Mission fixers, pocket mansions, and a Russian Hill buyer who lives in a glass house

Welcome to the High & Low a new Curbed column exploring the highest of the high and the lowest of the low in San Francisco real estate. Here we present the most expensive and least expensive homes sold in San Francisco in the last seven days. (Sales information was gathered from Zillow, Redfin, and Realtor.com.) Let's find see how far the needle swung this week.

Our highest of the high sold in Russian Hill for a cool $6.3 million. The deal closed on this four bed, three and a half bath 1912 house on Green Street on Thursday, after five weeks on the market. This one is a huge flip: It sold last January for $2.4 million, but came packaged with approval for a sizable expansion, which of course immediately followed suit. The new addition included an eight fool tall sliding glass wall ('door" is really no longer the proper term at these proportions) leading to the deck.

The lowest price this week was a three-bedroom fixer in the Outer Mission circa 1925, which sold for half a million after 20 days, a decided improvement over its previous most recent sale for $23,500 in 1973. ($126,000 when adjusted for inflation.)

But with only two exterior photos and a two-sentence ad, there's not much to talk about with this one. The week's second least costly bill of sale is a fabulously tiny Mission studio, a cottage with doll house-like proportions at 363 square feet that sold for $550,000.

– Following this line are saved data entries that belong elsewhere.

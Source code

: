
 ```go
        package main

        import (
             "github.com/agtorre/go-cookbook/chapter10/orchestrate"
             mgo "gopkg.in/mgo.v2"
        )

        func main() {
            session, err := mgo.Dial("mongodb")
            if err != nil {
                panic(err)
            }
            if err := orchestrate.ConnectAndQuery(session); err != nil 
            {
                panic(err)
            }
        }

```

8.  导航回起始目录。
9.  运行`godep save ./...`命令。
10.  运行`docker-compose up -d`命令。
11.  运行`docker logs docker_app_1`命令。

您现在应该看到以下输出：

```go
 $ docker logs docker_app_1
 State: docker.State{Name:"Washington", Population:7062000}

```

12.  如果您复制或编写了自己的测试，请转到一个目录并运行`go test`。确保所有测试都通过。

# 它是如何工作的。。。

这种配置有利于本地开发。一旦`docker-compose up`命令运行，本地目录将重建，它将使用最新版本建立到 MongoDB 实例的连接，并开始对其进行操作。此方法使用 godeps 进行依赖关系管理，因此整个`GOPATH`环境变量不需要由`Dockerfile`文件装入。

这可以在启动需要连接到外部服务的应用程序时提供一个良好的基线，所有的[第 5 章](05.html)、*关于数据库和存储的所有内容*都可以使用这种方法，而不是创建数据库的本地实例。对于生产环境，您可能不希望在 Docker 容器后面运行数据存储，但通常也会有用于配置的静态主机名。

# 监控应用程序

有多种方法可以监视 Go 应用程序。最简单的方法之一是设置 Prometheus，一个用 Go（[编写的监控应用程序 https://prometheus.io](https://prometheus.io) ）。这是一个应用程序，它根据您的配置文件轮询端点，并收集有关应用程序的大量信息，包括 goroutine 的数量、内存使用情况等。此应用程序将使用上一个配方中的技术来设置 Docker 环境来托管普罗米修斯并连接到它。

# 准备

Since we wrote about that sale when it happened, we'll swing over to Van Ness and the Marina Chateau building, home of the week's third most cost-efficient sale, a 580-foot studio that went for $599,000 after nine weeks, almost doubling it previous sale in 2003. The place came with a teeny tiny closet bedroom and brilliant aqua tiles in the bathroom that will probably snap the new owner to wakefulness in the morning through retinal shock.